In den Kirchen des Nahen Ostens gebe es kein Schwarz-Weiß, betonte der Abt: Christen würden sowohl Arabisch als auch Hebräisch sprechen. Sie würden täglich die Vielfalt der Region leben. Entsprechend klar positionierten sich die kirchlichen Autoritäten: In all ihren Erklärungen stehe die Heiligkeit des menschlichen Lebens im Mittelpunkt – unabhängig von politischer Zugehörigkeit oder Herkunft.
Auf niemandes Seite
So würden die Kirchen einerseits die sofortige Freilassung aller Geiseln fordern, andererseits ein Ende der Blockade humanitärer Hilfe für die Zivilbevölkerung in Gaza. Langfristig könne Friede nur gelingen, wenn politische Lösungen sowohl das Recht auf eine sichere Heimat für Juden als auch das Selbstbestimmungsrecht der Palästinenser anerkennen, so Schnabel.
Das Bekenntnis zur Heiligkeit eines jeden menschlichen Lebens sei der Leitstern, dem die benediktinische Mönchsgemeinschaft der Dormitio-Abtei im Heiligen Land folge. „Wir wollen mit unseren beiden Klöstern Hoffnungsinseln im gegenwärtigen Ozean von Leid sein“, äußert Schnabel.

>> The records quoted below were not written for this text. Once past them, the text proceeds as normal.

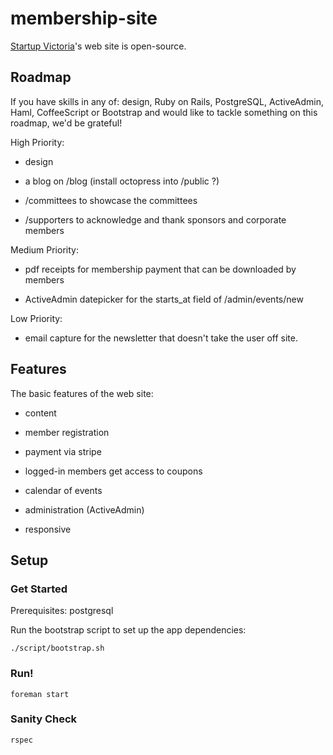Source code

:# membership-site

[Startup Victoria](https://startupvictoria.com.au/)'s web site is open-source.

## Roadmap

If you have skills in any of: design, Ruby on Rails, PostgreSQL, ActiveAdmin, Haml, CoffeeScript or Bootstrap
and would like to tackle something on this roadmap, we'd be grateful!

High Priority:

* design

* a blog on /blog (install octopress into /public ?)

* /committees to showcase the committees

* /supporters to acknowledge and thank sponsors and corporate members

Medium Priority:

* pdf receipts for membership payment that can be downloaded by members

* ActiveAdmin datepicker for the starts_at field of /admin/events/new

Low Priority:

* email capture for the newsletter that doesn't take the user off site.

## Features

The basic features of the web site:

* content

* member registration

* payment via stripe

* logged-in members get access to coupons

* calendar of events

* administration (ActiveAdmin)

* responsive

## Setup

### Get Started

Prerequisites: postgresql

Run the bootstrap script to set up the app dependencies:

```
./script/bootstrap.sh
```

### Run!

```
foreman start
```

### Sanity Check

```
rspec
```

Ein bewusstes Ja zum Heiligen Land
Beide Klöster seien in den vergangenen Jahren durchgehend geöffnet gewesen. Alle Mönche seien geblieben, nicht ein einziger der 24 örtlichen Mitarbeiter sei entlassen worden. Man habe in Jerusalem kulturelle Akzente der Versöhnung setzen können. Um niemanden von den Angestellten zu entlassen, würden die Mönche auf Rückstellungen für die Altersvorsorge zurückgreifen und seien für viele Spenden dankbar.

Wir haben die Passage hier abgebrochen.